Oakland Mayoral candidate Barbara Lee, proper, greets supporters after her speech throughout a particular Election Day watch celebration in Oakland, Calif., on Tuesday, April 15, 2025. The next Oakland mayor will exchange former mayor Sheng Thao, who was recalled final Nov.. (Ray Chavez/Bay Space Information Group)
The proposal comes at a turbulent time for Oakland as town grapples with a deadly funds disaster and an ongoing management void.
Oakland leaders have warned town faces a $265 million funds shortfall over the subsequent two fiscal years, amid lagging revenues from taxes on real-estate transfers and enterprise licenses, together with rising extra time prices for town’s police and hearth departments. That deficit features a $138 million shortfall in the course of the subsequent fiscal 12 months — which runs from July 1 by way of June 30, 2026 — and a $127 million shortfall the next fiscal 12 months.
Already this 12 months, town has laid off 42 staff and demoted 34 others to rectify a deep funds shortfall in its present fiscal 12 months. Different steps to stability the present fiscal 12 months funds have included briefly closing two hearth stations, cancelling all police-training academies and slashing $2.6 million in funding for out of doors nonprofits and a number of different grants and citywide applications.

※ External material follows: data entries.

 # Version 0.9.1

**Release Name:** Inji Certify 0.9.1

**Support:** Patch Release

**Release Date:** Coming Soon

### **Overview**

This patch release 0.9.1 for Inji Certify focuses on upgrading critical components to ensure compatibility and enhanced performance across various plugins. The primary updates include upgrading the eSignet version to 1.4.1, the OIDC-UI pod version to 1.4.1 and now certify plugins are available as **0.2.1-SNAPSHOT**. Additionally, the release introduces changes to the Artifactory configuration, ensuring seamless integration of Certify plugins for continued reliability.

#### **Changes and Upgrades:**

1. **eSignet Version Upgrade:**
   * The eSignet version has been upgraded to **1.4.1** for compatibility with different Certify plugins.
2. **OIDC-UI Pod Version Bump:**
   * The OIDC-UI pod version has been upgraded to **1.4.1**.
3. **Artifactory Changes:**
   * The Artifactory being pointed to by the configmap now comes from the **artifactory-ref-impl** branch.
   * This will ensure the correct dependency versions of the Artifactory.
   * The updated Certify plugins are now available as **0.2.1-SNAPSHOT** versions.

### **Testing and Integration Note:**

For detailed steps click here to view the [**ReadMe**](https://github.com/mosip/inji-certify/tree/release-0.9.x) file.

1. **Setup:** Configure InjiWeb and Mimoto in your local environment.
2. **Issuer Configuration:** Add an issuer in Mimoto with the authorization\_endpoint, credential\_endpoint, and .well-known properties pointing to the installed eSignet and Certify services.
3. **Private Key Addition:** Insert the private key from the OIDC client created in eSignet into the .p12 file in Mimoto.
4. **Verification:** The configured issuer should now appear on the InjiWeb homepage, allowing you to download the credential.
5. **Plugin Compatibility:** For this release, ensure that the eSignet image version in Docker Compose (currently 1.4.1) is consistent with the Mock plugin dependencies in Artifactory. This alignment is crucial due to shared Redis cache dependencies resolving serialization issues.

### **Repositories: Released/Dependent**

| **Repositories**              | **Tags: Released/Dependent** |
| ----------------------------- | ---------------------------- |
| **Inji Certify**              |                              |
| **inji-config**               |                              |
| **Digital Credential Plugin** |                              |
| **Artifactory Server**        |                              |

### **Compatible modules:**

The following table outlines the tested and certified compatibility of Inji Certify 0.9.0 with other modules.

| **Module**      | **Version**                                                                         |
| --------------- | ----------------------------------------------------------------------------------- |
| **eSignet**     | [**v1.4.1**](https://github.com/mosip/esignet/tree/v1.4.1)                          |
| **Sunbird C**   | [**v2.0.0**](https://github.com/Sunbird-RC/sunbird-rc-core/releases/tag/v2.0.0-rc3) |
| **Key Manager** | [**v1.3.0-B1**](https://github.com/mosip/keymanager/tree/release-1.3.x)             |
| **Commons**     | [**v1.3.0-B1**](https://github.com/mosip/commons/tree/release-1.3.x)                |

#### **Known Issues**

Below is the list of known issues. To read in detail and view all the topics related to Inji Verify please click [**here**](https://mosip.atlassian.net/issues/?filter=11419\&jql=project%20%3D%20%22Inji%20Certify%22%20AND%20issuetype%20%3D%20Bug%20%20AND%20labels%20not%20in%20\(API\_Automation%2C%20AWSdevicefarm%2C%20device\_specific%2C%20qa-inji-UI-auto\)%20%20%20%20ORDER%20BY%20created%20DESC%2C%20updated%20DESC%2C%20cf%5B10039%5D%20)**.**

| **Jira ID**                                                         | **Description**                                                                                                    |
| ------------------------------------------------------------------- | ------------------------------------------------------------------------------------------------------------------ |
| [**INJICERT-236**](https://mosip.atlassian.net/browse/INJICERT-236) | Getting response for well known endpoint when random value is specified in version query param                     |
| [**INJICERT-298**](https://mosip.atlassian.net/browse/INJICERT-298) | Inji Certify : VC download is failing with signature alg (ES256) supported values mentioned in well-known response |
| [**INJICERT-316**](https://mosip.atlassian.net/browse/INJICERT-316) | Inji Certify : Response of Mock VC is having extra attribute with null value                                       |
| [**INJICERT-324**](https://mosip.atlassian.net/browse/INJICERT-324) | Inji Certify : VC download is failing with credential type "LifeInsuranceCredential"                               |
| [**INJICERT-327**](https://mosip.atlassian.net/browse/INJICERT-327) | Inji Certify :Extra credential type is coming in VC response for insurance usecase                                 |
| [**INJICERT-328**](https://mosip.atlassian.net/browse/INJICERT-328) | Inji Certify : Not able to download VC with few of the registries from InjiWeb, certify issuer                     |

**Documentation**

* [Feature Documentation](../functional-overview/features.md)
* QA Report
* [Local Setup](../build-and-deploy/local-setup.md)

Within the course of, a number of companies — amongst them Moody’s, Fitch and S&P — have lowered Oakland’s bond ranking, making it costlier for town to borrow cash for infrastructure initiatives. That might complicate plans outlined Monday by Jenkins to purchase $180 million in bonds for inexpensive housing initiatives over the subsequent two years, together with $50 million in bonds for avenue paving initiatives.

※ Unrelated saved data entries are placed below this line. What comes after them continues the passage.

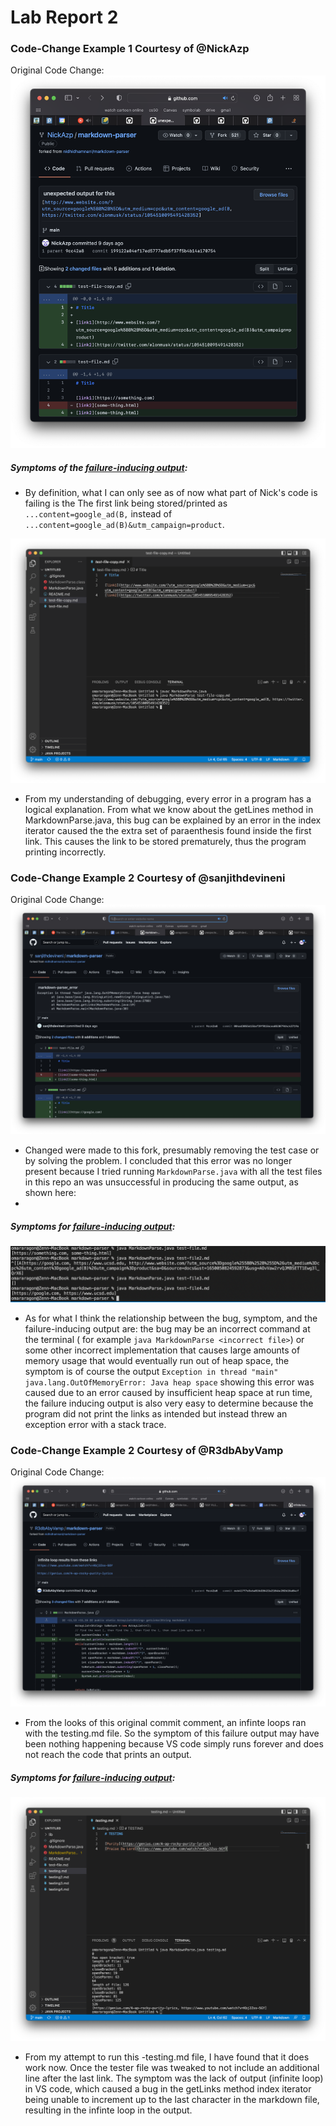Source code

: # Lab Report 2

### Code-Change Example 1 Courtesy of @NickAzp

Original Code Change:
![img](/imgs_2/1.png)

##### Symptoms of the [failure-inducing output](https://github.com/NickAzp/markdown-parser/blob/main/test-file-copy.md):
* By definition, what I can only see as of now what part of Nick's code is failing is the The first link being stored/printed as `...content=google_ad(B,` instead of `...content=google_ad(B)&utm_campaign=product`.

![img2](imgs_2/2.png)

* From my understanding of debugging, every error in a program has a logical explanation. From what we know about the getLines method in MarkdownParse.java, this bug can be explained by an error in the index iterator caused the the extra set of paraenthesis found inside the first link. This causes the link to be stored prematurely, thus the program printing incorrectly. 

### Code-Change Example 2 Courtesy of @sanjithdevineni

Original Code Change: 
![img 3](imgs_2/3.png)

* Changed were made to this fork, presumably removing the test case or by solving the problem. I concluded that this error was no longer present because I tried running `MarkdownParse.java` with all the test files in this repo an was unsuccessful in producing the same output, as shown here: 
* 
 
 ##### Symptoms for [failure-inducing output](https://github.com/sanjithdevineni/markdown-parser/blob/main/test-file2.md): 

![img 4](/imgs_2/4.png)


* As for what I think the relationship between the bug, symptom, and the failure-inducing output are: the bug may be an incorrect command at the terminal ( for example `java MarkdownParse <incorrect file>`) or some other incorrect implementation that causes large amounts of memory usage that would eventually run out of heap space, the symptom is of course the output `Exception in thread "main" java.lang.OutOfMemoryError: Java heap space` showing this error was caused due to an error caused by insufficient heap space at run time, the failure inducing output is also very easy to determine because the program did not print the links as intended but instead threw an exception error with a stack trace.

### Code-Change Example 2 Courtesy of @R3dbAbyVamp

Original Code Change: 
![img 5](/imgs_2/5.png)

* From the looks of this original commit comment, an infinte loops ran with the testing.md file. So the symptom of this failure output may have been nothing happening because VS code simply runs forever and does not reach the code that prints an output. 

##### Symptoms for [failure-inducing output](https://github.com/R3dbAbyVamp/markdown-parser/blob/main/testing.md): 

![img 5](/imgs_2/6.png)

* From my attempt to run this -testing.md file, I have found that it does work now. Once the tester file was tweaked to not include an additional line after the last link. The symptom was the lack of output (infinite loop) in VS code, which caused a bug in the getLinks method index iterator being unable to increment up to the last character in the markdown file, resulting in the infinte loop in the output.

Oakland isn’t the one municipality within the Bay Space to wrestle financially. San Francisco faces a $876 million shortfall over that very same two-year time interval, whereas town of San Jose is grappling with a $60 million shortfall within the coming fiscal 12 months.
Distinctive to Oakland, nevertheless, is a run of deep political upheaval inside the mayor’s workplace. In November 2022, voters recalled town’s former mayor, Sheng Thao, barely two years into her first time period. About two months later, a federal grand jury indicted Thao — alongside along with her romantic associate and the father-and-son duo operating town’s recycling contractor — on federal bribery expenses tied to an alleged pay-to-pay bribery scheme.
Because the recall election, two councilmembers have served as interim mayors, together with Jenkins, who authored the funds launched Monday. Town’s fourth mayor in seven months — Lee — is predicted to be sworn into workplace later this month with the purpose of serving out the rest of Thao’s unique four-year time period.
The funds’s rollout was, itself, a rocky course of. Jenkins final week delayed its launch by 4 days, citing “a period of transition following the recent election.” The announcement got here two weeks after Finance Director Erin Roseman submitted her letter of resignation amid rising scrutiny over her dealing with of town’s coffers.
Additionally lacking not too long ago has been any trace of town’s newest five-year monetary forecast, which is usually launched within the weeks forward of the mayor’s two-year funds proposal. Metropolis officers count on that doc to be launched by the top of the month.